Required action: Repeat the whole listing exactly, leaving nothing out.

Material supplied:
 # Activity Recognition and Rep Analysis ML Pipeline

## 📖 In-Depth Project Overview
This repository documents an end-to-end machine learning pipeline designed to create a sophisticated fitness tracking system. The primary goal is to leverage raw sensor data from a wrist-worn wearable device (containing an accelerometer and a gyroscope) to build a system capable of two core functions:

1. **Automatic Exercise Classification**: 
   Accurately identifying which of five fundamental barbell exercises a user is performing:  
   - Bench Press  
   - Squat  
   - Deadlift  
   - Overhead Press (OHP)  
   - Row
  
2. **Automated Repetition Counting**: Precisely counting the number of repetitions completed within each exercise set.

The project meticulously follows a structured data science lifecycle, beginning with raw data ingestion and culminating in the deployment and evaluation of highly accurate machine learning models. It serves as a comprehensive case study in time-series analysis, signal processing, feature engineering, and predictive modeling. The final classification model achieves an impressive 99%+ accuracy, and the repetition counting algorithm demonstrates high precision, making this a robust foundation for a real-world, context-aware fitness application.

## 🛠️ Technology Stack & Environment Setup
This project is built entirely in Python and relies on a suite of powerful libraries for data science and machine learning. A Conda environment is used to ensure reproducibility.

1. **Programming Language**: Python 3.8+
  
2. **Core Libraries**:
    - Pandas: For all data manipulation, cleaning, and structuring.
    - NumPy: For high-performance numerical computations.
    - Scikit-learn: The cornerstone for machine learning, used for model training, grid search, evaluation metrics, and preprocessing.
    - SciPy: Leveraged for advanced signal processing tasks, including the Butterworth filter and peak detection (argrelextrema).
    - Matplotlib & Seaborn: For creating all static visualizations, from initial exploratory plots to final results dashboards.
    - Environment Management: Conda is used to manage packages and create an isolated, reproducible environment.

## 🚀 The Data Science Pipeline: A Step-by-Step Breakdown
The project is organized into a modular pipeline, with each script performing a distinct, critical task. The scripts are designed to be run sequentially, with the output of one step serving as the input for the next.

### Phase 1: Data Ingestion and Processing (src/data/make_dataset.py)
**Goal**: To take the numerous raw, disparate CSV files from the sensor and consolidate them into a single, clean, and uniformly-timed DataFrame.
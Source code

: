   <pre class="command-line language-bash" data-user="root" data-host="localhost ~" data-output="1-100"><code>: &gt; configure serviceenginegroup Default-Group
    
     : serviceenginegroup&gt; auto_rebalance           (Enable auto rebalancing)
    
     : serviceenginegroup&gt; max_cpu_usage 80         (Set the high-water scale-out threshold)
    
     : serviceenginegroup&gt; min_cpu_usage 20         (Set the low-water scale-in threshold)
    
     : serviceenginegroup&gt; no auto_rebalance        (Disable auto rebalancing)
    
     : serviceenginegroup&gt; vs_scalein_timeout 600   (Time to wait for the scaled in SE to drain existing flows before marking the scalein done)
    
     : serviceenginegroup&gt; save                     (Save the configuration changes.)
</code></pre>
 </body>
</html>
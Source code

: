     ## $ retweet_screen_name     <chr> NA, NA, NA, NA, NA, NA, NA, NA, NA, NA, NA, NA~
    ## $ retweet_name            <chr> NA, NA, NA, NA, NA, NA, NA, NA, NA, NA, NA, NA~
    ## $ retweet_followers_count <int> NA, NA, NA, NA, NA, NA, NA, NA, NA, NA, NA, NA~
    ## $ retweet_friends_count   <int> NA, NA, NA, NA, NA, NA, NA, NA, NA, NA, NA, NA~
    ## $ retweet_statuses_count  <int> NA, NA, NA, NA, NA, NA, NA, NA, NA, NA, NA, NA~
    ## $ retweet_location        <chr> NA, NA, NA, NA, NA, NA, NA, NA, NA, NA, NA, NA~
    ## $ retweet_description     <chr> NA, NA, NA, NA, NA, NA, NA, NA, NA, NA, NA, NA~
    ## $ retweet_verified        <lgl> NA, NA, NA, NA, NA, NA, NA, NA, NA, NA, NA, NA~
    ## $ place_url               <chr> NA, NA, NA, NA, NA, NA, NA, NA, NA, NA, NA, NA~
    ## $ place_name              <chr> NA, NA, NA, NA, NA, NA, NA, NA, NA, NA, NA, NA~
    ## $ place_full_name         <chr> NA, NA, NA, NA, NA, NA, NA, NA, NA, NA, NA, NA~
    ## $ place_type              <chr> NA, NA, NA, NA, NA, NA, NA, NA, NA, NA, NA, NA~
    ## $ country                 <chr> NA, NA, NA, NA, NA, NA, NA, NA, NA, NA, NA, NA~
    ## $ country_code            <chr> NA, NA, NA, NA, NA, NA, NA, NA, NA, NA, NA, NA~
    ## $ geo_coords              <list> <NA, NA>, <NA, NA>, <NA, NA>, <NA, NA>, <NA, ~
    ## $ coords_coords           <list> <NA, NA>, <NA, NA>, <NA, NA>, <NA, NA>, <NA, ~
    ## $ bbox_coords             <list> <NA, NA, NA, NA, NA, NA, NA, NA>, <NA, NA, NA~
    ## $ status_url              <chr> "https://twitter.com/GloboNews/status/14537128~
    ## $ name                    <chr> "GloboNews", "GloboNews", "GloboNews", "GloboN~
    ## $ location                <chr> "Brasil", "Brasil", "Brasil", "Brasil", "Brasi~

Output for this task:
 # Activity Recognition and Rep Analysis ML Pipeline

## 📖 In-Depth Project Overview
This repository documents an end-to-end machine learning pipeline designed to create a sophisticated fitness tracking system. The primary goal is to leverage raw sensor data from a wrist-worn wearable device (containing an accelerometer and a gyroscope) to build a system capable of two core functions:

1. **Automatic Exercise Classification**: 
   Accurately identifying which of five fundamental barbell exercises a user is performing:  
   - Bench Press  
   - Squat  
   - Deadlift  
   - Overhead Press (OHP)  
   - Row
  
2. **Automated Repetition Counting**: Precisely counting the number of repetitions completed within each exercise set.

The project meticulously follows a structured data science lifecycle, beginning with raw data ingestion and culminating in the deployment and evaluation of highly accurate machine learning models. It serves as a comprehensive case study in time-series analysis, signal processing, feature engineering, and predictive modeling. The final classification model achieves an impressive 99%+ accuracy, and the repetition counting algorithm demonstrates high precision, making this a robust foundation for a real-world, context-aware fitness application.

## 🛠️ Technology Stack & Environment Setup
This project is built entirely in Python and relies on a suite of powerful libraries for data science and machine learning. A Conda environment is used to ensure reproducibility.

1. **Programming Language**: Python 3.8+
  
2. **Core Libraries**:
    - Pandas: For all data manipulation, cleaning, and structuring.
    - NumPy: For high-performance numerical computations.
    - Scikit-learn: The cornerstone for machine learning, used for model training, grid search, evaluation metrics, and preprocessing.
    - SciPy: Leveraged for advanced signal processing tasks, including the Butterworth filter and peak detection (argrelextrema).
    - Matplotlib & Seaborn: For creating all static visualizations, from initial exploratory plots to final results dashboards.
    - Environment Management: Conda is used to manage packages and create an isolated, reproducible environment.

## 🚀 The Data Science Pipeline: A Step-by-Step Breakdown
The project is organized into a modular pipeline, with each script performing a distinct, critical task. The scripts are designed to be run sequentially, with the output of one step serving as the input for the next.

### Phase 1: Data Ingestion and Processing (src/data/make_dataset.py)
**Goal**: To take the numerous raw, disparate CSV files from the sensor and consolidate them into a single, clean, and uniformly-timed DataFrame.
Source code

:   <pre class="command-line language-bash" data-user="root" data-host="localhost ~" data-output="1-100"><code>: &gt; configure serviceenginegroup Default-Group
    
     : serviceenginegroup&gt; auto_rebalance           (Enable auto rebalancing)
    
     : serviceenginegroup&gt; max_cpu_usage 80         (Set the high-water scale-out threshold)
    
     : serviceenginegroup&gt; min_cpu_usage 20         (Set the low-water scale-in threshold)
    
     : serviceenginegroup&gt; no auto_rebalance        (Disable auto rebalancing)
    
     : serviceenginegroup&gt; vs_scalein_timeout 600   (Time to wait for the scaled in SE to drain existing flows before marking the scalein done)
    
     : serviceenginegroup&gt; save                     (Save the configuration changes.)
</code></pre>
 </body>
</html>
Source code

:     ## $ retweet_screen_name     <chr> NA, NA, NA, NA, NA, NA, NA, NA, NA, NA, NA, NA~
    ## $ retweet_name            <chr> NA, NA, NA, NA, NA, NA, NA, NA, NA, NA, NA, NA~
    ## $ retweet_followers_count <int> NA, NA, NA, NA, NA, NA, NA, NA, NA, NA, NA, NA~
    ## $ retweet_friends_count   <int> NA, NA, NA, NA, NA, NA, NA, NA, NA, NA, NA, NA~
    ## $ retweet_statuses_count  <int> NA, NA, NA, NA, NA, NA, NA, NA, NA, NA, NA, NA~
    ## $ retweet_location        <chr> NA, NA, NA, NA, NA, NA, NA, NA, NA, NA, NA, NA~
    ## $ retweet_description     <chr> NA, NA, NA, NA, NA, NA, NA, NA, NA, NA, NA, NA~
    ## $ retweet_verified        <lgl> NA, NA, NA, NA, NA, NA, NA, NA, NA, NA, NA, NA~
    ## $ place_url               <chr> NA, NA, NA, NA, NA, NA, NA, NA, NA, NA, NA, NA~
    ## $ place_name              <chr> NA, NA, NA, NA, NA, NA, NA, NA, NA, NA, NA, NA~
    ## $ place_full_name         <chr> NA, NA, NA, NA, NA, NA, NA, NA, NA, NA, NA, NA~
    ## $ place_type              <chr> NA, NA, NA, NA, NA, NA, NA, NA, NA, NA, NA, NA~
    ## $ country                 <chr> NA, NA, NA, NA, NA, NA, NA, NA, NA, NA, NA, NA~
    ## $ country_code            <chr> NA, NA, NA, NA, NA, NA, NA, NA, NA, NA, NA, NA~
    ## $ geo_coords              <list> <NA, NA>, <NA, NA>, <NA, NA>, <NA, NA>, <NA, ~
    ## $ coords_coords           <list> <NA, NA>, <NA, NA>, <NA, NA>, <NA, NA>, <NA, ~
    ## $ bbox_coords             <list> <NA, NA, NA, NA, NA, NA, NA, NA>, <NA, NA, NA~
    ## $ status_url              <chr> "https://twitter.com/GloboNews/status/14537128~
    ## $ name                    <chr> "GloboNews", "GloboNews", "GloboNews", "GloboN~
    ## $ location                <chr> "Brasil", "Brasil", "Brasil", "Brasil", "Brasi~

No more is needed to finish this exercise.